Monday, September 23, 2013

REVIEW: 'The Blacklist' Pilot Sets Up a Great Series Thanks to James Spader's Mesmerizing Performance

NBC's The Blacklist - Episode 1.01 Pilot

Ex-government agent and one of the FBI's Most Wanted fugitives, Raymond "Red" Reddington mysteriously turns himself in to the FBI and offers to give up everyone he has ever worked with including a long-thought-dead terrorist but under one condition - he'll only talk to newly-minted female FBI profiler, Elizabeth Keen with whom he seemingly has no connection.

James Spader is giving my favorite performance from any new drama on a broadcast network this fall. He just fills the role of Raymond "Red" Reddington so well. He's creepy but never devolves into hammy. That is a very difficult line to walk and, at least in the pilot, Spader does it beautifully. His performance alone would be enough for me to give this show a handful of more episodes. The fact that the show has other good qualities as well gives me great hope for what is to come.

The Blacklist is not a perfect pilot. It's also not my favorite drama pilot of the fall. But I do think it is the best drama pilot that best sets itself up as an ongoing series. A lot of the new shows from this fall crop have interesting pilots but I have no clue how they work week-to-week. By the end of this pilot, I know what happens next and I'm very excited for it. It's mythology is simple enough that it is not overwhelming but ample enough to intrigue me.

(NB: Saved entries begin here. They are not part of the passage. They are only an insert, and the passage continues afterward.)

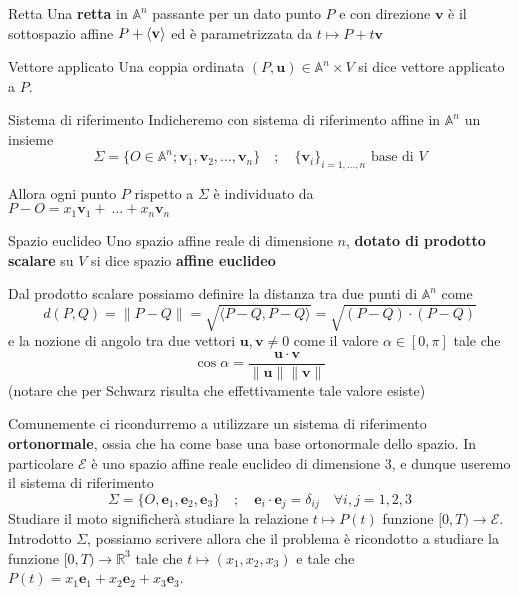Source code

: \begin{definition}{Retta}
    Una \textbf{retta} in \(\mathbb{A}^{n}\) passante per un dato punto \(P\) e
    con direzione \(\mathbf{v} \) è il sottospazio affine \(P + {\left\langle\mathbf{v} \right\rangle} \) ed è
    parametrizzata da \(t \mapsto P + t \mathbf{v} \) 
\end{definition}

\begin{definition}{Vettore applicato}
    Una coppia ordinata \({(P, \mathbf{u} )} \in \mathbb{A}^{n} \times V\) si dice vettore
    applicato a \(P\).
\end{definition}

\begin{definition}{Sistema di riferimento}
    Indicheremo con sistema di riferimento affine in \(\mathbb{A}^{n}\) un
    insieme 
    \[
      \Sigma = \{O \in \mathbb{A}^{n} ; \mathbf{v} _{1}, \mathbf{v} _{2}, \dots,
      \mathbf{v} _{n}\} \quad ;
      \quad {\{\mathbf{v} _{i}\}}_{i = 1, \dots, n} \text{ base di } V
    \]
\end{definition}
\begin{remark}
    Allora ogni punto \(P\) rispetto a \(\Sigma\) è individuato da \\\(P - O =
    x_{1}\mathbf{v} _{1} +~\dots + x_{n}\mathbf{v} _{n}\) 
\end{remark}

\begin{definition}{Spazio euclideo}
    Uno spazio affine reale di dimensione \(n\), \textbf{dotato di prodotto
    scalare} su \(V\) si dice spazio \textbf{affine euclideo}
\end{definition}

Dal prodotto scalare possiamo definire la distanza tra due punti di
\(\mathbb{A}^{n}\) come
\[
d(P, Q) = \|P - Q\| = \sqrt{\langle P - Q, P - Q \rangle} = \sqrt{{(P -
    Q)} \cdot {(P - Q)}}
\]
e la nozione di angolo tra due vettori \(\mathbf{u} , \mathbf{v}  \neq 0\) come il valore \(\alpha
\in [0, \pi]\) tale che
\[
  \cos \alpha = \frac{\mathbf{u}  \cdot \mathbf{v} }{\|\mathbf{u} \| \|\mathbf{v} \|}
\]
(notare che per Schwarz risulta che effettivamente tale valore esiste)

Comunemente ci ricondurremo a utilizzare un sistema di riferimento
\textbf{ortonormale}, ossia che ha come base una base ortonormale dello spazio.
In particolare \(\mathcal{E}\) è uno spazio affine reale euclideo di dimensione
3, e dunque useremo il sistema di riferimento
\[
    \Sigma = \{O, \mathbf{e} _{1}, \mathbf{e} _{2}, \mathbf{e} _{3}\} \quad ; \quad \mathbf{e} _{i} \cdot \mathbf{e} _{j} =
    \delta_{ij} \quad \forall i, j = 1, 2, 3
\]
Studiare il moto significherà studiare la relazione \(t \mapsto P(t)\) funzione
\([0, T) \to \mathcal{E}\). Introdotto \(\Sigma\), possiamo scrivere allora che
il problema è ricondotto a studiare la funzione \([0, T) \to \mathbb{R}^{3}\)
tale che \(t \mapsto (x_{1}, x_{2}, x_{3})\) e tale che \(P(t) = x_{1} \mathbf{e} _{1} +
x_{2} \mathbf{e} _{2} + x_{3} \mathbf{e} _{3}\).

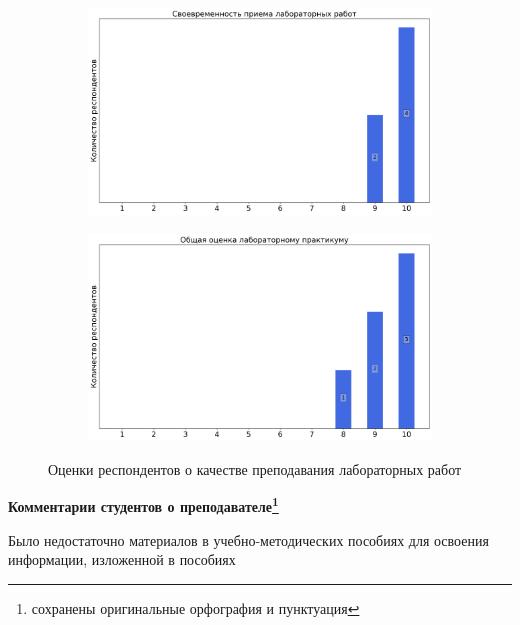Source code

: \begin{figure}[H]
\begin{subfigure}[b]{0.45\textwidth}
                \includegraphics[width=\textwidth]{images/2 course/Радиотехнические цепи и сигналы/labniks-marks-Храмов Е.С.-2.png}
            \end{subfigure}
            \begin{subfigure}[b]{0.45\textwidth}
                \centering
                \includegraphics[width=\textwidth]{images/2 course/Радиотехнические цепи и сигналы/labniks-marks-Храмов Е.С.-3.png}
            \end{subfigure}	
            \caption{Оценки респондентов о качестве преподавания лабораторных работ}
        \end{figure}

        \textbf{Комментарии студентов о преподавателе\protect\footnote{сохранены оригинальные орфография и пунктуация}}
            \begin{commentbox} 
                Было недостаточно материалов в учебно-методических пособиях для освоения информации, изложенной в пособиях   
            \end{commentbox} 
        
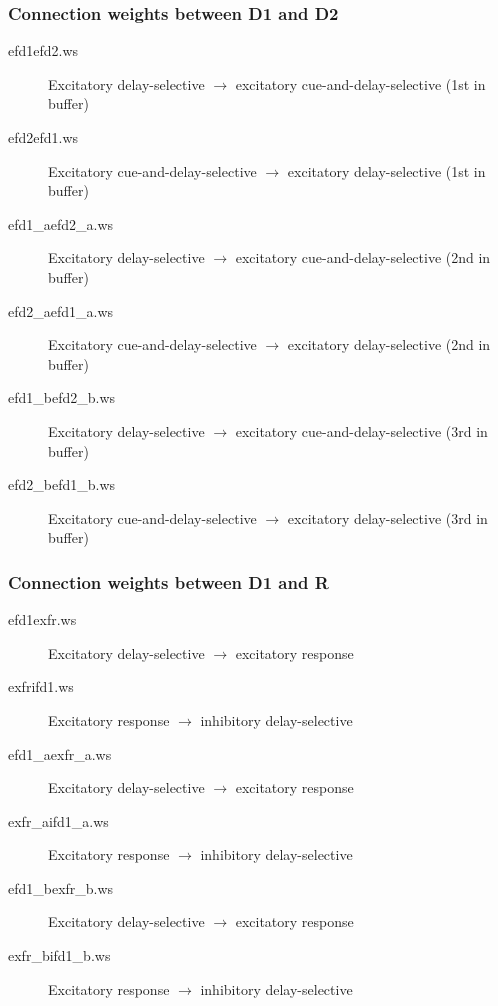 \documentclass[12pt]{article}
\begin{document}
\subsubsection{Connection weights between D1 and D2}
\begin{description}
  \item[efd1efd2.ws] Excitatory delay-selective $\rightarrow$
                     excitatory cue-and-delay-selective (1st in buffer)
  \item[efd2efd1.ws] Excitatory cue-and-delay-selective $\rightarrow$
                     excitatory delay-selective (1st in buffer)
  \item[efd1\_aefd2\_a.ws] Excitatory delay-selective $\rightarrow$
                     excitatory cue-and-delay-selective (2nd in buffer)
  \item[efd2\_aefd1\_a.ws] Excitatory cue-and-delay-selective $\rightarrow$
                     excitatory delay-selective (2nd in buffer)
  \item[efd1\_befd2\_b.ws] Excitatory delay-selective $\rightarrow$
                     excitatory cue-and-delay-selective (3rd in buffer)
  \item[efd2\_befd1\_b.ws] Excitatory cue-and-delay-selective $\rightarrow$
                     excitatory delay-selective (3rd in buffer)
\end{description}

\subsubsection{Connection weights between D1 and R}
\begin{description}
  \item[efd1exfr.ws] Excitatory delay-selective $\rightarrow$
                     excitatory response
  \item[exfrifd1.ws] Excitatory response $\rightarrow$
                     inhibitory delay-selective
  \item[efd1\_aexfr\_a.ws] Excitatory delay-selective $\rightarrow$
                     excitatory response
  \item[exfr\_aifd1\_a.ws] Excitatory response $\rightarrow$
                     inhibitory delay-selective
  \item[efd1\_bexfr\_b.ws] Excitatory delay-selective $\rightarrow$
                     excitatory response
  \item[exfr\_bifd1\_b.ws] Excitatory response $\rightarrow$
                     inhibitory delay-selective
\end{description}
\end{document}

But The Blacklist needs to be a two hander in order to work well. In that respect, Megan Boone as newly minted FBI Agent Elizabeth Keen is reasonably likable in the co-leading role. She does not detract from Spader's performance and is able to hold her own against him. However, she is the straight women to his grand villain. That aspect works well in the pilot but the role also needs to evolve as the series develops. She has great chemistry with Spader and he brings out the best qualities in her performance when they are together. She can also carry a scene by herself as evidenced in the sequences with the little girl and when she finds the box underneath the floorboards. I'm expecting Spader to be great but Boone's performance is what I'm most intrigued to see grow in the future.

Joe Carnahan did a great job on directing the pilot. It moves at a brisk pace and he delivers on the action sequences as well as the quiet character moments. The shootout on the bridge is a great set piece and I really enjoyed the use of closeups in Elizabeth's first interaction with Red. I do, however, think that his great direction is masking some issues in Jon Bokenkamp's script. That does concern me a bit when future episodes are in the hands of lesser directors. My main issues stem from the characters played by Diego Klattenhoff and Harry Lennix. Overall, they felt like obstacles in the way of the plot or exposition-delivering machines. I like both actors reasonably well but they never really rose above the material. This show could very easily turn into The Following 2.0 - where the FBI are complete idiots while their antagonistic counterparts are the more interesting part of the show.

And of course there's the whole adoption subplot that should never have made it into the final cut whatsoever. But in that case, I'm certain the annoying qualities of that story will be gone by episode two. At least, I'm hoping so.

Some more thoughts:
  • Parminder Nagra is joining the cast in episode two. I liked her a lot on ER. She was the only thing that kept me interested in Alcatraz longer than I should have. So, I'm eager to see what she adds here. The show definitely could use some spunk in the supporting roles.
  • So the obvious theory that everyone's been guessing on Red's true motivations since the preview isn't answered in the pilot. If that really is the reason, I would rather the show reveal it sooner than later so the show can move past it. If it's not, than the show needs to present proof that disproves it.
  • So what are everyone's theories on who Liz's husband, Tom, really is?